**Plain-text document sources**
»»

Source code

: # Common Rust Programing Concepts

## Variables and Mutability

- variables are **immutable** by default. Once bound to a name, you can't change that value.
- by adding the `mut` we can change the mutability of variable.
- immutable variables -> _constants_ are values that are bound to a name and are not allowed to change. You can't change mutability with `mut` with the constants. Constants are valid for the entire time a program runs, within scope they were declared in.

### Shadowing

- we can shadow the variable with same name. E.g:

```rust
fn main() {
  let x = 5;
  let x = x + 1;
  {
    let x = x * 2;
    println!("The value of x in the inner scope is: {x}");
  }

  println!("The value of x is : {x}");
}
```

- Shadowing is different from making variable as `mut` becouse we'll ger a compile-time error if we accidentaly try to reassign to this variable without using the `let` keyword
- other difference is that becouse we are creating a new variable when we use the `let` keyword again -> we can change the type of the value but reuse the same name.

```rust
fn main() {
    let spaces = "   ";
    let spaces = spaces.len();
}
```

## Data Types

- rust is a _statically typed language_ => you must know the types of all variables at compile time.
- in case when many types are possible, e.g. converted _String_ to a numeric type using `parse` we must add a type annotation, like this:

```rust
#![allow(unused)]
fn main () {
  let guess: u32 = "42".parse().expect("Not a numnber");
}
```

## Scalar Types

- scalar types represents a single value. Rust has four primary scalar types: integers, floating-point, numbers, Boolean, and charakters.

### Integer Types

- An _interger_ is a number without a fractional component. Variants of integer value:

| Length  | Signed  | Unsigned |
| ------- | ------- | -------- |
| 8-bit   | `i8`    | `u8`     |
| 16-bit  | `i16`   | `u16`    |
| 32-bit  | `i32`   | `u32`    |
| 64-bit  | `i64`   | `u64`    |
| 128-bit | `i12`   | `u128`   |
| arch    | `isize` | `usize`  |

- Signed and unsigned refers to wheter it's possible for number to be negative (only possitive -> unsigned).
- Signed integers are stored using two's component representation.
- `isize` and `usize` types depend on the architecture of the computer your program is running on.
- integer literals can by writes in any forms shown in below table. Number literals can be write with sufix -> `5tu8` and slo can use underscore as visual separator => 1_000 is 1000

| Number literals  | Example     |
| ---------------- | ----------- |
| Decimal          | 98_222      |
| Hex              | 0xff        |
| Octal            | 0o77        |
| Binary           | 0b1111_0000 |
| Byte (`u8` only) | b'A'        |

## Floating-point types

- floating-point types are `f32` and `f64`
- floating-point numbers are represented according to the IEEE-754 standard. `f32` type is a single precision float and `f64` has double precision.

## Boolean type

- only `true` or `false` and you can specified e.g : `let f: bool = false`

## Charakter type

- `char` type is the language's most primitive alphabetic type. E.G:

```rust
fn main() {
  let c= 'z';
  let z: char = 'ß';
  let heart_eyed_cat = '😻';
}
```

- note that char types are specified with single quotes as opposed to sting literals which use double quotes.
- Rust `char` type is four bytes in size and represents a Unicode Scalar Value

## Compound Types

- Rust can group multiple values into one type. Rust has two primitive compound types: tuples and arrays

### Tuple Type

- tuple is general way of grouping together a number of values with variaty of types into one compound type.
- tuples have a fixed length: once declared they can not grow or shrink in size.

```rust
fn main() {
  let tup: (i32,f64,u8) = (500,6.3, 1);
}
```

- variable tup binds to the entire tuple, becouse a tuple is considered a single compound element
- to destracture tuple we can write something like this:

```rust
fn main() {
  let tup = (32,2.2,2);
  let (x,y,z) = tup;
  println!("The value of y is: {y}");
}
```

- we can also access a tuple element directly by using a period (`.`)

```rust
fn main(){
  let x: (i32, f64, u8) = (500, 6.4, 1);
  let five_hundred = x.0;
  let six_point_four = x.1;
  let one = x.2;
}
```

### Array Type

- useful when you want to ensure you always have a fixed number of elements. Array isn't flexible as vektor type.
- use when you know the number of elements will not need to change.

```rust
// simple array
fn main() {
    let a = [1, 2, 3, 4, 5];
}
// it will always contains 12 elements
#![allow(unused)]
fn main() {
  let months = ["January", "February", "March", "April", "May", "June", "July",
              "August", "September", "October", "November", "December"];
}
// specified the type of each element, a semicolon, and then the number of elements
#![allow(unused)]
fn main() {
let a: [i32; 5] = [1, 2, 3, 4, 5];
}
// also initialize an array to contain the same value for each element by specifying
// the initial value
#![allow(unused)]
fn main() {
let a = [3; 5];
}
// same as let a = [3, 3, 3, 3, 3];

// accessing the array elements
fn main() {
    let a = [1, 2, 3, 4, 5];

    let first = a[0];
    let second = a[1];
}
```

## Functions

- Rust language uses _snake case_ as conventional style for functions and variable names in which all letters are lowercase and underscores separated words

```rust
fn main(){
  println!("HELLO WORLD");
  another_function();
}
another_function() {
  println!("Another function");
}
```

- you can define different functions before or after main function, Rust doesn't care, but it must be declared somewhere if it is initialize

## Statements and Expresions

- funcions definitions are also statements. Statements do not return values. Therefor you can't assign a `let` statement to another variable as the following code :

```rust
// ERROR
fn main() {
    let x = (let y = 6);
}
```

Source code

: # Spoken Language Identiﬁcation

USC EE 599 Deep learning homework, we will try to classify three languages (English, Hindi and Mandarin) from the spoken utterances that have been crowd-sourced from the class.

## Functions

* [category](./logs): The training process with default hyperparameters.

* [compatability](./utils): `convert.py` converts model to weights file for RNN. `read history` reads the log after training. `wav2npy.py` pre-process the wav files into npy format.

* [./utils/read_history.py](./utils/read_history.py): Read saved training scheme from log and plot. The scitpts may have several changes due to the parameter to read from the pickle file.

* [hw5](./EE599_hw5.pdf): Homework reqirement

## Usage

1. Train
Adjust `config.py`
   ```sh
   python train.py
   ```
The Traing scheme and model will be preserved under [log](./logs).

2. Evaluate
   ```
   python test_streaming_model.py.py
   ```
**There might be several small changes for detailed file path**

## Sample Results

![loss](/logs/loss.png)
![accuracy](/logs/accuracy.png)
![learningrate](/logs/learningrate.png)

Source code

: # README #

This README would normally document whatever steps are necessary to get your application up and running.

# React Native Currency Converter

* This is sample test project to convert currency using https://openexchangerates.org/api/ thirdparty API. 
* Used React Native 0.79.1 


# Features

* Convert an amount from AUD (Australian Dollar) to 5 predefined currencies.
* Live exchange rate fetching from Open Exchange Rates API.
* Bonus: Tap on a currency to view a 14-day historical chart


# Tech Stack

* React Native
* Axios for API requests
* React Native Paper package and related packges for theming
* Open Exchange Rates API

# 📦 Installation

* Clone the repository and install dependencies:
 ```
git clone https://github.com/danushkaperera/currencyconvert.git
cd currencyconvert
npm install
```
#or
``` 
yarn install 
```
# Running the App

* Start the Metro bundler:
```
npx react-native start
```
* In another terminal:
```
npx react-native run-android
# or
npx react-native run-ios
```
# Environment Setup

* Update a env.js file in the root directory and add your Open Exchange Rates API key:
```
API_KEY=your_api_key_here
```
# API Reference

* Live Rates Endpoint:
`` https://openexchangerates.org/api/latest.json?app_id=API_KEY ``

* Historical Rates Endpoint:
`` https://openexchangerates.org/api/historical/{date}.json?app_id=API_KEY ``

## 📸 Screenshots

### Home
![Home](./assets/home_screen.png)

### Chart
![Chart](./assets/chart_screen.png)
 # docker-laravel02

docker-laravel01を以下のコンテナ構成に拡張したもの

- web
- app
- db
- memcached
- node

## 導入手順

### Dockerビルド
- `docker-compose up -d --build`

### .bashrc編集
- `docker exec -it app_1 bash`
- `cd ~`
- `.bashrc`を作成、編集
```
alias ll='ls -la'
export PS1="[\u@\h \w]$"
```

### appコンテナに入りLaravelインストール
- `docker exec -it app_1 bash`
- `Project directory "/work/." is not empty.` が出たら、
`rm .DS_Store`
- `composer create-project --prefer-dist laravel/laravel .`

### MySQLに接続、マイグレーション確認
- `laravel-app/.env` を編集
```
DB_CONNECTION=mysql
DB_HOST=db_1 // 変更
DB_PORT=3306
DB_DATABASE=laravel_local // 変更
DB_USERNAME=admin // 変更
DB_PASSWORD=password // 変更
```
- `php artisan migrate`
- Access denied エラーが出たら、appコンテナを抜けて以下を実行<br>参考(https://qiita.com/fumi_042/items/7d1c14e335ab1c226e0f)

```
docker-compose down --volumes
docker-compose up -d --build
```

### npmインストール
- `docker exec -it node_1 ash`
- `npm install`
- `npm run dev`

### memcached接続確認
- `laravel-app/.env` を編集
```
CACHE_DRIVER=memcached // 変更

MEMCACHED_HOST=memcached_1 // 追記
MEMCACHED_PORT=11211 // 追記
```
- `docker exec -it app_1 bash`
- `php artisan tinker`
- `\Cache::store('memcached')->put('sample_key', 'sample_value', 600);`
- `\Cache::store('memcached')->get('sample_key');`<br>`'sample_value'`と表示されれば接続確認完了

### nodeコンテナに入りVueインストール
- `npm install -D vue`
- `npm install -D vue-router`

««

**EXERCISE REQUIREMENTS**
After reading the records above, say how many lines hold the string "bound", using only a number.

**RESULT BELOW**
2